Load PDF with more than 1000 pages

Bug #1527935 reported by Tim Ritberg
10
This bug affects 2 people
Affects Status Importance Assigned to Milestone
gscan2pdf (Ubuntu)
Confirmed
Undecided
Unassigned

Bug Description

gscan2pdf does not load more than 1000 pages of a PDF.

I tried to load a PDF with 1200 Pages. Only 1000 were loaded.

Revision history for this message
Jeffrey Ratcliffe (jeffreyratcliffe) wrote :

I don't have a PDF with 1000 pages to test. Please start gscan2pdf from the command line with the --log option, reproduce the problem, quit, and post the log file:

gscan2pdf --log=log

Revision history for this message
Tim Ritberg (xpert-reactos) wrote :

Here first and the last log lines:
INFO - 1526 pages
....
INFO - Added /tmp/gscan2pdf-R5U6/FHcsY_awxQ.png at page 998 with resolution 72
INFO - New page filename /tmp/gscan2pdf-R5U6/6N4XIcC8s3.png, format Portable Network Graphics
INFO - New page filename x-999.ppm, format Portable pixmap format (color)
INFO - Added /tmp/gscan2pdf-R5U6/H4IStYd_IF.png at page 999 with resolution 72
INFO - New page filename /tmp/gscan2pdf-R5U6/YOwFGtUKz0.png, format Portable Network Graphics
INFO - Added /tmp/gscan2pdf-R5U6/IiVBoSdJcP.png at page 1000 with resolution 72
DEBUG - import_files finished /media/user/BigDocument.pdf
DEBUG - Started setting page_number_start from 1 to 1001
DEBUG - Finished setting page_number_start from 1 to 1001

The loading dialog asked me to load 1 to 1526 pages. I pressed ok.

Revision history for this message
Tim Ritberg (xpert-reactos) wrote :

I found another strage thing with this document. I tried to load the first 10 pages.

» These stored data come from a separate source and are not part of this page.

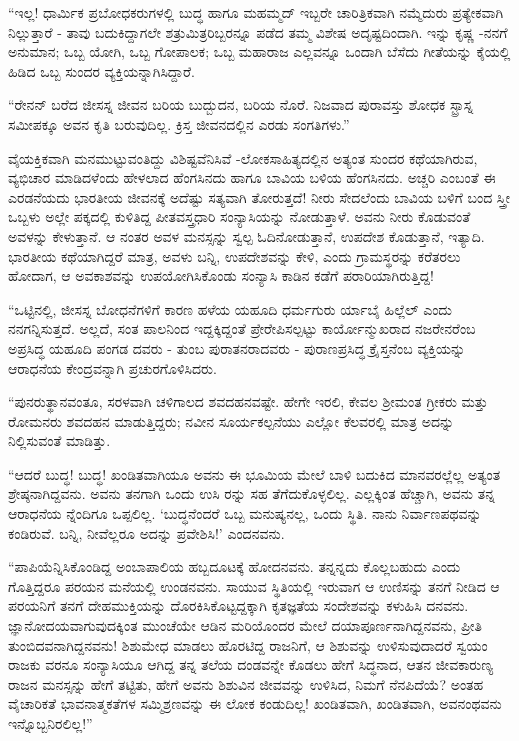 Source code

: “ಇಲ್ಲ! ಧಾರ್ಮಿಕ ಪ್ರಬೋಧಕರುಗಳಲ್ಲಿ ಬುದ್ಧ ಹಾಗೂ ಮಹಮ್ಮದ್ ಇಬ್ಬರೇ ಚಾರಿತ್ರಿಕವಾಗಿ ನಮ್ಮೆದುರು ಪ್ರತ್ಯೇಕವಾಗಿ ನಿಲ್ಲುತ್ತಾರೆ - ತಾವು ಬದುಕಿದ್ದಾಗಲೇ ಶತ್ರುಮಿತ್ರರಿಬ್ಬರನ್ನೂ ಪಡೆದ ತಮ್ಮ ವಿಶೇಷ ಅದೃಷ್ಟದಿಂದಾಗಿ. ಇನ್ನು ಕೃಷ್ಣ -ನನಗೆ ಅನುಮಾನ; ಒಬ್ಬ ಯೋಗಿ, ಒಬ್ಬ ಗೋಪಾಲಕ; ಒಬ್ಬ ಮಹಾರಾಜ ಎಲ್ಲವನ್ನೂ ಒಂದಾಗಿ ಬೆಸೆದು ಗೀತೆಯನ್ನು ಕೈಯಲ್ಲಿ ಹಿಡಿದ ಒಬ್ಬ ಸುಂದರ ವ್ಯಕ್ತಿಯನ್ನಾಗಿಸಿದ್ದಾರೆ.

“ರೇನನ್ ಬರೆದ ಜೀಸಸ್ನ ಜೀವನ ಬರಿಯ ಬುದ್ಬುದನ, ಬರಿಯ ನೊರೆ. ನಿಜವಾದ ಪುರಾವಸ್ತು ಶೋಧಕ ಸ್ಟ್ರಾಸ್ನ ಸಮೀಪಕ್ಕೂ ಅವನ ಕೃತಿ ಬರುವುದಿಲ್ಲ. ಕ್ರಿಸ್ತ ಜೀವನದಲ್ಲಿನ ಎರಡು ಸಂಗತಿಗಳು.”

ವೈಯಕ್ತಿಕವಾಗಿ ಮನಮುಟ್ಟುವಂತಿದ್ದು ವಿಶಿಷ್ಟವೆನಿಸಿವೆ -ಲೋಕಸಾಹಿತ್ಯದಲ್ಲಿನ ಅತ್ಯಂತ ಸುಂದರ ಕಥೆಯಾಗಿರುವ, ವ್ಯಭಿಚಾರ ಮಾಡಿದಳೆಂದು ಹೇಳಲಾದ ಹೆಂಗಸಿನದು ಹಾಗೂ ಬಾವಿಯ ಬಳಿಯ ಹೆಂಗಸಿನದು. ಅಚ್ಚರಿ ಎಂಬಂತೆ ಈ ಎರಡನೆಯದು ಭಾರತೀಯ ಜೀವನಕ್ಕೆ ಅದೆಷ್ಟು ಸತ್ಯವಾಗಿ ತೋರುತ್ತದೆ! ನೀರು ಸೇದಲೆಂದು ಬಾವಿಯ ಬಳಿಗೆ ಬಂದ ಸ್ತ್ರೀ ಒಬ್ಬಳು ಅಲ್ಲೇ ಪಕ್ಕದಲ್ಲಿ ಕುಳಿತಿದ್ದ ಪೀತವಸ್ತ್ರಧಾರಿ ಸಂನ್ಯಾಸಿಯನ್ನು ನೋಡುತ್ತಾಳೆ. ಅವನು ನೀರು ಕೊಡುವಂತೆ ಅವಳನ್ನು ಕೇಳುತ್ತಾನೆ. ಆ ನಂತರ ಅವಳ ಮನಸ್ಸನ್ನು ಸ್ವಲ್ಪ ಓದಿನೋಡುತ್ತಾನೆ, ಉಪದೇಶ ಕೊಡುತ್ತಾನೆ, ಇತ್ಯಾದಿ. ಭಾರತೀಯ ಕಥೆಯಾಗಿದ್ದರೆ ಮಾತ್ರ, ಅವಳು ಬನ್ನಿ, ಉಪದೇಶವನ್ನು ಕೇಳಿ, ಎಂದು ಗ್ರಾಮಸ್ಥರನ್ನು ಕರೆತರಲು ಹೋದಾಗ, ಆ ಅವಕಾಶವನ್ನು ಉಪಯೋಗಿಸಿಕೊಂಡು ಸಂನ್ಯಾಸಿ ಕಾಡಿನ ಕಡೆಗೆ ಪರಾರಿಯಾಗಿರುತ್ತಿದ್ದ!

“ಒಟ್ಟಿನಲ್ಲಿ, ಜೀಸಸ್ನ ಬೋಧನೆಗಳಿಗೆ ಕಾರಣ ಹಳೆಯ ಯಹೂದಿ ಧರ್ಮಗುರು ರ್ಯಾಬೈ ಹಿಲ್ಲೆಲ್ ಎಂದು ನನಗನ್ನಿಸುತ್ತದೆ. ಅಲ್ಲದೆ, ಸಂತ ಪಾಲನಿಂದ ಇದ್ದಕ್ಕಿದ್ದಂತೆ ಪ್ರೇರೇಪಿಸಲ್ಪಟ್ಟು ಕಾರ್ಯೋನ್ಮುಖರಾದ ನಜರೇನರೆಂಬ ಅಪ್ರಸಿದ್ಧ ಯಹೂದಿ ಪಂಗಡ ದವರು - ತುಂಬ ಪುರಾತನರಾದವರು - ಪುರಾಣಪ್ರಸಿದ್ಧ ಕ್ರೈಸ್ತನೆಂಬ ವ್ಯಕ್ತಿಯನ್ನು ಆರಾಧನೆಯ ಕೇಂದ್ರವನ್ನಾಗಿ ಪ್ರಚುರಗೊಳಿಸಿದರು.

“ಪುನರುತ್ಥಾನವಂತೂ, ಸರಳವಾಗಿ ಚಳಿಗಾಲದ ಶವದಹನವಷ್ಟೇ. ಹೇಗೇ ಇರಲಿ, ಕೇವಲ ಶ‍್ರೀಮಂತ ಗ್ರೀಕರು ಮತ್ತು ರೋಮನರು ಶವದಹನ ಮಾಡುತ್ತಿದ್ದರು; ನವೀನ ಸೂರ್ಯಕಲ್ಪನೆಯು ಎಲ್ಲೋ ಕೆಲವರಲ್ಲಿ ಮಾತ್ರ ಅದನ್ನು ನಿಲ್ಲಿಸುವಂತೆ ಮಾಡಿತ್ತು.

“ಆದರೆ ಬುದ್ಧ! ಬುದ್ಧ! ಖಂಡಿತವಾಗಿಯೂ ಅವನು ಈ ಭೂಮಿಯ ಮೇಲೆ ಬಾಳಿ ಬದುಕಿದ ಮಾನವರಲ್ಲೆಲ್ಲ ಅತ್ಯಂತ ಶ್ರೇಷ್ಠನಾಗಿದ್ದವನು. ಅವನು ತನಗಾಗಿ ಒಂದು ಉಸಿ ರನ್ನು ಸಹ ತೆಗೆದುಕೊಳ್ಳಲಿಲ್ಲ. ಎಲ್ಲಕ್ಕಿಂತ ಹೆಚ್ಚಾಗಿ, ಅವನು ತನ್ನ ಆರಾಧನೆಯ ನ್ನೆಂದಿಗೂ ಒಪ್ಪಲಿಲ್ಲ. ‘ಬುದ್ಧನೆಂದರೆ ಒಬ್ಬ ಮನುಷ್ಯನಲ್ಲ, ಒಂದು ಸ್ಥಿತಿ. ನಾನು ನಿರ್ವಾಣಪಥವನ್ನು ಕಂಡಿರುವೆ. ಬನ್ನಿ, ನೀವೆಲ್ಲರೂ ಅದನ್ನು ಪ್ರವೇಶಿಸಿ!’ ಎಂದನವನು.

“ಪಾಪಿಯೆನ್ನಿಸಿಕೊಂಡಿದ್ದ ಅಂಬಾಪಾಲಿಯ ಹಬ್ಬದೂಟಕ್ಕೆ ಹೋದನವನು. ತನ್ನನ್ನದು ಕೊಲ್ಲಬಹುದು ಎಂದು ಗೊತ್ತಿದ್ದರೂ ಪರಯನ ಮನೆಯಲ್ಲಿ ಉಂಡನವನು. ಸಾಯುವ ಸ್ಥಿತಿಯಲ್ಲಿ ಇರುವಾಗ ಆ ಉಣಿಸನ್ನು ತನಗೆ ನೀಡಿದ ಆ ಪರಯನಿಗೆ ತನಗೆ ದೇಹಮುಕ್ತಿಯನ್ನು ದೊರಕಿಸಿಕೊಟ್ಟದ್ದಕ್ಕಾಗಿ ಕೃತಜ್ಞತೆಯ ಸಂದೇಶವನ್ನು ಕಳುಹಿಸಿ ದನವನು. ಜ್ಞಾನೋದಯವಾಗುವುದಕ್ಕಿಂತ ಮುಂಚೆಯೇ ಆಡಿನ ಮರಿಯೊಂದರ ಮೇಲೆ ದಯಾಪೂರ್ಣನಾಗಿದ್ದನವನು, ಪ್ರೀತಿ ತುಂಬಿದವನಾಗಿದ್ದನವನು! ಶಿಶುಮೇಧ ಮಾಡಲು ಹೊರಟಿದ್ದ ರಾಜನಿಗೆ, ಆ ಶಿಶುವನ್ನು ಉಳಿಸುವುದಾದರೆ ಸ್ವಯಂ ರಾಜಕು ವರನೂ ಸಂನ್ಯಾಸಿಯೂ ಆಗಿದ್ದ ತನ್ನ ತಲೆಯ ದಂಡವನ್ನೇ ಕೊಡಲು ಹೇಗೆ ಸಿದ್ಧನಾದ, ಆತನ ಜೀವಕಾರುಣ್ಯ ರಾಜನ ಮನಸ್ಸನ್ನು ಹೇಗೆ ತಟ್ಟಿತು, ಹೇಗೆ ಅವನು ಶಿಶುವಿನ ಜೀವವನ್ನು ಉಳಿಸಿದ, ನಿಮಗೆ ನೆನಪಿದೆಯೆ? ಅಂತಹ ವೈಚಾರಿಕತೆ ಭಾವನಾತ್ಮಕತೆಗಳ ಸಮ್ಮಿಶ್ರಣವನ್ನು ಈ ಲೋಕ ಕಂಡುದಿಲ್ಲ! ಖಂಡಿತವಾಗಿ, ಖಂಡಿತವಾಗಿ, ಅವನಂಥವನು ಇನ್ನೊಬ್ಬನಿರಲಿಲ್ಲ!”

But the first 30 pages were loaded:

DEBUG - import_files queued /media/user/BigDocument.pdf
INFO - Getting info for/media/user/BigDocument.pdf
INFO - Format: 'PDF document, version 1.5'
INFO - pdfinfo "/media/user/BigDocument.pdf"
INFO - Creator: LuraDocument PDF Compressor Server 5.7.69.47
Producer: LuraDocument PDF v2.47
CreationDate: Thu Aug 23 16:08:35 2012
ModDate: Thu Aug 23 16:08:35 2012
Tagged: no
UserProperties: no
Suspects: no
Form: none
JavaScript: no
Pages: 1526
Encrypted: no
Page size: 1177.56 x 1487.52 pts
Page rot: 0
File size: 118923732 bytes
Optimized: yes
PDF version: 1.5

INFO - 1526 pages

DEBUG - import_files queued /media/user/BigDocument.pdf
INFO - pdfimages -f 1 -l 10 "/media/user/BigDocument.pdf" x
DEBUG - import_files started /media/user/BigDocument.pdf

INFO - New page filename x-000.ppm, format Portable pixmap format (color)
INFO - New page filename /tmp/gscan2pdf-9L29/S_ptSkIwvO.png, format Portable Network Graphics
INFO - New page filename x-001.ppm, format Portable pixmap format (color)
INFO - Added /tmp/gscan2pdf-9L29/RaNwlrqSnG.png at page 1 with resolution 72
INFO - New page filename /tmp/gscan2pdf-9L29/XJdVAR63iK.png, format Portable Network Graphics
INFO - New page filename x-002.pbm, format Portable bitmap format (black and white)
INFO - Added /tmp/gscan2pdf-9L29/fQOr8JWFUj.png at page 2 with resolution 72
...
DEBUG - import_files finished /media/user/BigDocument.pdf
DEBUG - Started setting page_number_start from 1 to 31
DEBUG - Finished setting page_number_start from 1 to 31

Revision history for this message
Jeffrey Ratcliffe (jeffreyratcliffe) wrote :

gscan2pdf uses pdfimages to extract the images from the PDF. It looks to me that pdfimage can only write 1000 images per call. I assume that the workaround would be to extract the images in batches of 1000.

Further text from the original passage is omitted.